------ PROVIDED DATA ------

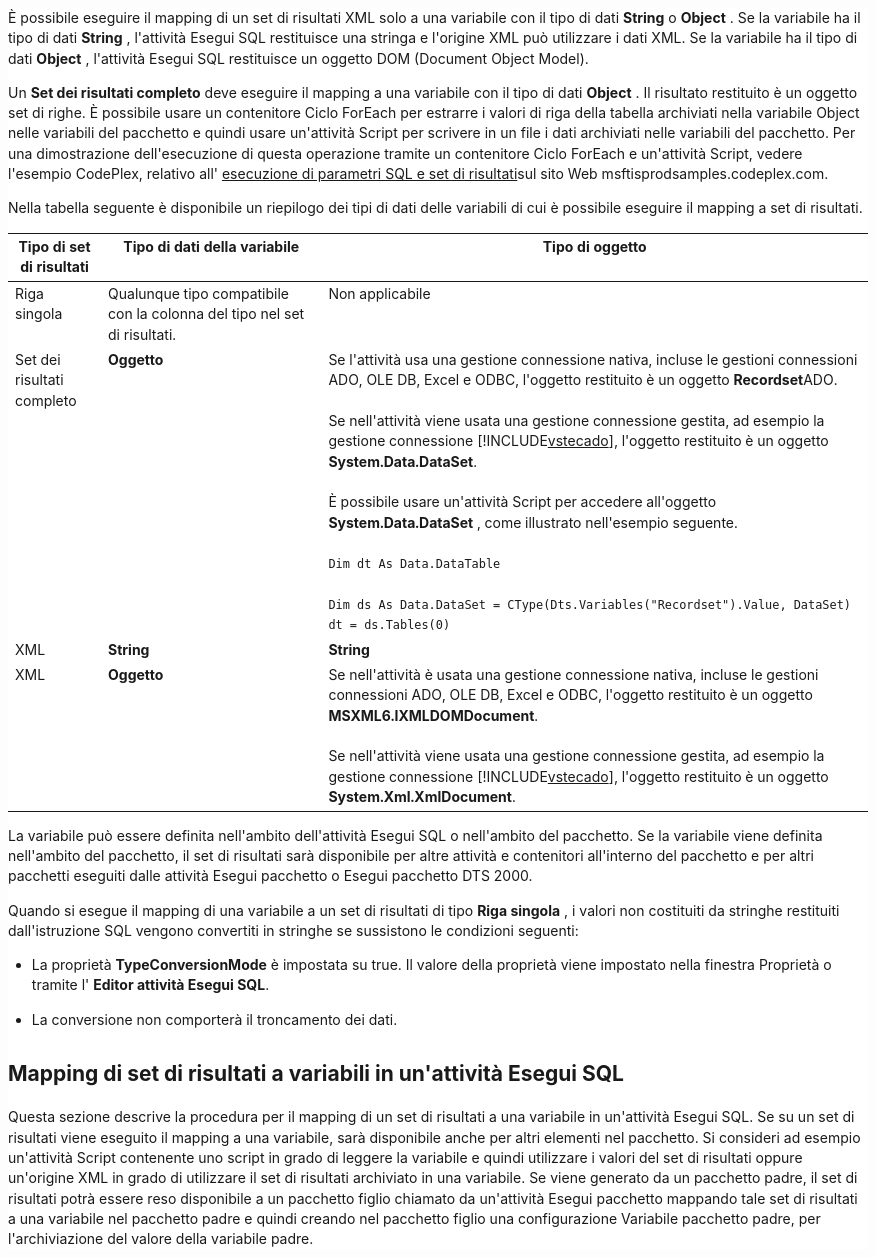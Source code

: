  È possibile eseguire il mapping di un set di risultati XML solo a una variabile con il tipo di dati **String** o **Object** . Se la variabile ha il tipo di dati **String** , l'attività Esegui SQL restituisce una stringa e l'origine XML può utilizzare i dati XML. Se la variabile ha il tipo di dati **Object** , l'attività Esegui SQL restituisce un oggetto DOM (Document Object Model).  
  
 Un **Set dei risultati completo** deve eseguire il mapping a una variabile con il tipo di dati **Object** . Il risultato restituito è un oggetto set di righe. È possibile usare un contenitore Ciclo ForEach per estrarre i valori di riga della tabella archiviati nella variabile Object nelle variabili del pacchetto e quindi usare un'attività Script per scrivere in un file i dati archiviati nelle variabili del pacchetto. Per una dimostrazione dell'esecuzione di questa operazione tramite un contenitore Ciclo ForEach e un'attività Script, vedere l'esempio CodePlex, relativo all' [esecuzione di parametri SQL e set di risultati](http://go.microsoft.com/fwlink/?LinkId=157863)sul sito Web msftisprodsamples.codeplex.com.  
  
 Nella tabella seguente è disponibile un riepilogo dei tipi di dati delle variabili di cui è possibile eseguire il mapping a set di risultati.  
  
|Tipo di set di risultati|Tipo di dati della variabile|Tipo di oggetto|  
|---------------------|---------------------------|--------------------|  
|Riga singola|Qualunque tipo compatibile con la colonna del tipo nel set di risultati.|Non applicabile|  
|Set dei risultati completo|**Oggetto**|Se l'attività usa una gestione connessione nativa, incluse le gestioni connessioni ADO, OLE DB, Excel e ODBC, l'oggetto restituito è un oggetto **Recordset**ADO.<br /><br /> Se nell'attività viene usata una gestione connessione gestita, ad esempio la gestione connessione [!INCLUDE[vstecado](../../includes/vstecado-md.md)], l'oggetto restituito è un oggetto **System.Data.DataSet**.<br /><br /> È possibile usare un'attività Script per accedere all'oggetto **System.Data.DataSet** , come illustrato nell'esempio seguente.<br /><br /> `Dim dt As Data.DataTable`<br /><br /> `Dim ds As Data.DataSet = CType(Dts.Variables("Recordset").Value, DataSet) dt = ds.Tables(0)`|  
|XML|**String**|**String**|  
|XML|**Oggetto**|Se nell'attività è usata una gestione connessione nativa, incluse le gestioni connessioni ADO, OLE DB, Excel e ODBC, l'oggetto restituito è un oggetto **MSXML6.IXMLDOMDocument**.<br /><br /> Se nell'attività viene usata una gestione connessione gestita, ad esempio la gestione connessione [!INCLUDE[vstecado](../../includes/vstecado-md.md)], l'oggetto restituito è un oggetto **System.Xml.XmlDocument**.|  
  
 La variabile può essere definita nell'ambito dell'attività Esegui SQL o nell'ambito del pacchetto. Se la variabile viene definita nell'ambito del pacchetto, il set di risultati sarà disponibile per altre attività e contenitori all'interno del pacchetto e per altri pacchetti eseguiti dalle attività Esegui pacchetto o Esegui pacchetto DTS 2000.  
  
 Quando si esegue il mapping di una variabile a un set di risultati di tipo **Riga singola** , i valori non costituiti da stringhe restituiti dall'istruzione SQL vengono convertiti in stringhe se sussistono le condizioni seguenti:  
  
-   La proprietà **TypeConversionMode** è impostata su true. Il valore della proprietà viene impostato nella finestra Proprietà o tramite l' **Editor attività Esegui SQL**.  
  
-   La conversione non comporterà il troncamento dei dati.  
  
## <a name="map-result-sets-to-variables-in-an-execute-sql-task"></a>Mapping di set di risultati a variabili in un'attività Esegui SQL
Questa sezione descrive la procedura per il mapping di un set di risultati a una variabile in un'attività Esegui SQL. Se su un set di risultati viene eseguito il mapping a una variabile, sarà disponibile anche per altri elementi nel pacchetto. Si consideri ad esempio un'attività Script contenente uno script in grado di leggere la variabile e quindi utilizzare i valori del set di risultati oppure un'origine XML in grado di utilizzare il set di risultati archiviato in una variabile. Se viene generato da un pacchetto padre, il set di risultati potrà essere reso disponibile a un pacchetto figlio chiamato da un'attività Esegui pacchetto mappando tale set di risultati a una variabile nel pacchetto padre e quindi creando nel pacchetto figlio una configurazione Variabile pacchetto padre, per l'archiviazione del valore della variabile padre.  
  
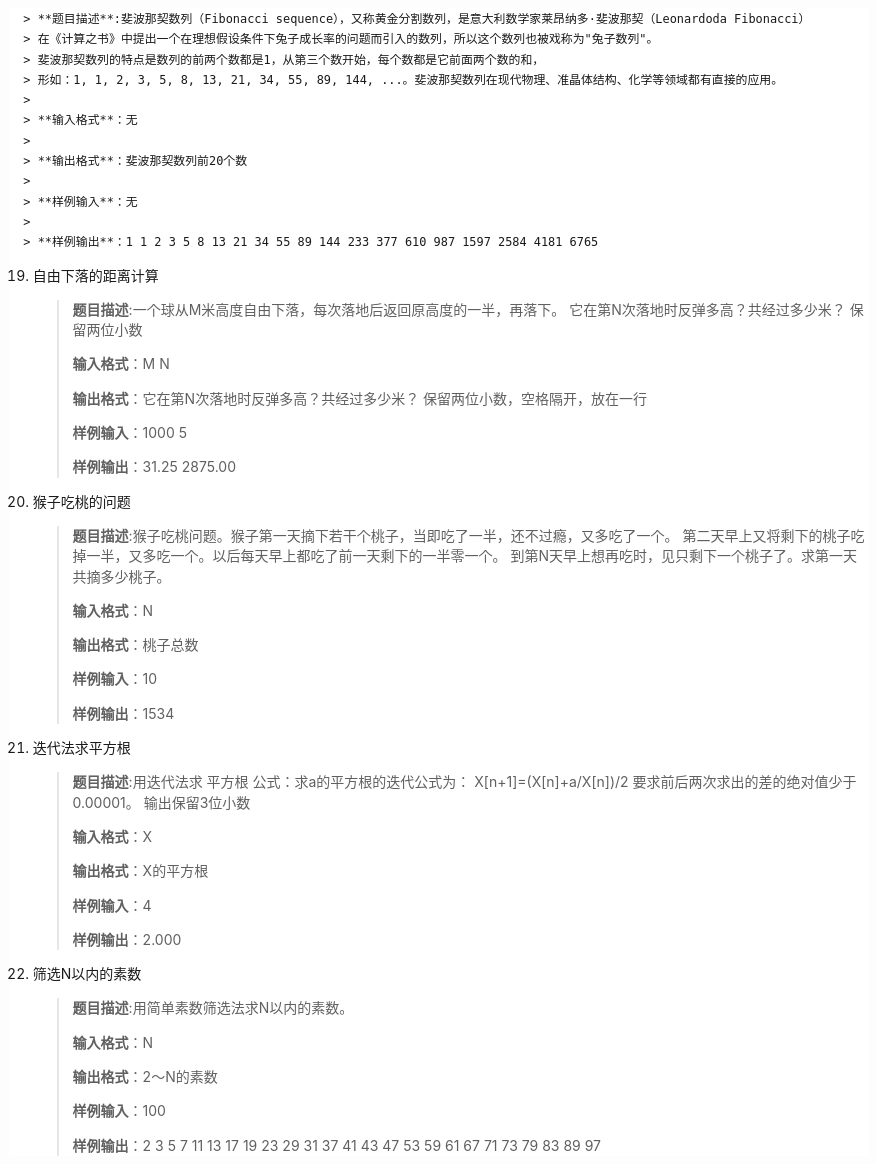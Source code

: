       > **题目描述**:斐波那契数列（Fibonacci sequence），又称黄金分割数列，是意大利数学家莱昂纳多·斐波那契（Leonardoda Fibonacci）
      > 在《计算之书》中提出一个在理想假设条件下兔子成长率的问题而引入的数列，所以这个数列也被戏称为"兔子数列"。
      > 斐波那契数列的特点是数列的前两个数都是1，从第三个数开始，每个数都是它前面两个数的和，
      > 形如：1, 1, 2, 3, 5, 8, 13, 21, 34, 55, 89, 144, ...。斐波那契数列在现代物理、准晶体结构、化学等领域都有直接的应用。
      > 
      > **输入格式**：无
      > 
      > **输出格式**：斐波那契数列前20个数
      > 
      > **样例输入**：无
      > 
      > **样例输出**：1 1 2 3 5 8 13 21 34 55 89 144 233 377 610 987 1597 2584 4181 6765

19. 自由下落的距离计算
    
    > **题目描述**:一个球从M米高度自由下落，每次落地后返回原高度的一半，再落下。 它在第N次落地时反弹多高？共经过多少米？ 保留两位小数
    > 
    > **输入格式**：M N
    > 
    > **输出格式**：它在第N次落地时反弹多高？共经过多少米？ 保留两位小数，空格隔开，放在一行
    > 
    > **样例输入**：1000 5
    > 
    > **样例输出**：31.25 2875.00

20. 猴子吃桃的问题
    
    > **题目描述**:猴子吃桃问题。猴子第一天摘下若干个桃子，当即吃了一半，还不过瘾，又多吃了一个。 
    > 第二天早上又将剩下的桃子吃掉一半，又多吃一个。以后每天早上都吃了前一天剩下的一半零一个。 
    > 到第N天早上想再吃时，见只剩下一个桃子了。求第一天共摘多少桃子。
    > 
    > **输入格式**：N
    > 
    > **输出格式**：桃子总数
    > 
    > **样例输入**：10
    > 
    > **样例输出**：1534

21. 迭代法求平方根
    
    > **题目描述**:用迭代法求 平方根 公式：求a的平方根的迭代公式为： X[n+1]=(X[n]+a/X[n])/2 
    > 要求前后两次求出的差的绝对值少于0.00001。 输出保留3位小数
    > 
    > **输入格式**：X
    > 
    > **输出格式**：X的平方根
    > 
    > **样例输入**：4
    > 
    > **样例输出**：2.000

22. 筛选N以内的素数
    
    > **题目描述**:用简单素数筛选法求N以内的素数。
    > 
    > **输入格式**：N
    > 
    > **输出格式**：2～N的素数
    > 
    > **样例输入**：100
    > 
    > **样例输出**：2 3 5 7 11 13 17 19 23 29 31 37 41 43 47 53 59 61 67 71 73 79 83 89 97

------

PROBLEM TO SOLVE ::
Exact repeats of the lines from the first one in the data through the line containing "(Document Object Model)." make up the answer. Pictures do not.

EXPECTED ANSWER ::
Source code

:  È possibile eseguire il mapping di un set di risultati XML solo a una variabile con il tipo di dati **String** o **Object** . Se la variabile ha il tipo di dati **String** , l'attività Esegui SQL restituisce una stringa e l'origine XML può utilizzare i dati XML. Se la variabile ha il tipo di dati **Object** , l'attività Esegui SQL restituisce un oggetto DOM (Document Object Model).  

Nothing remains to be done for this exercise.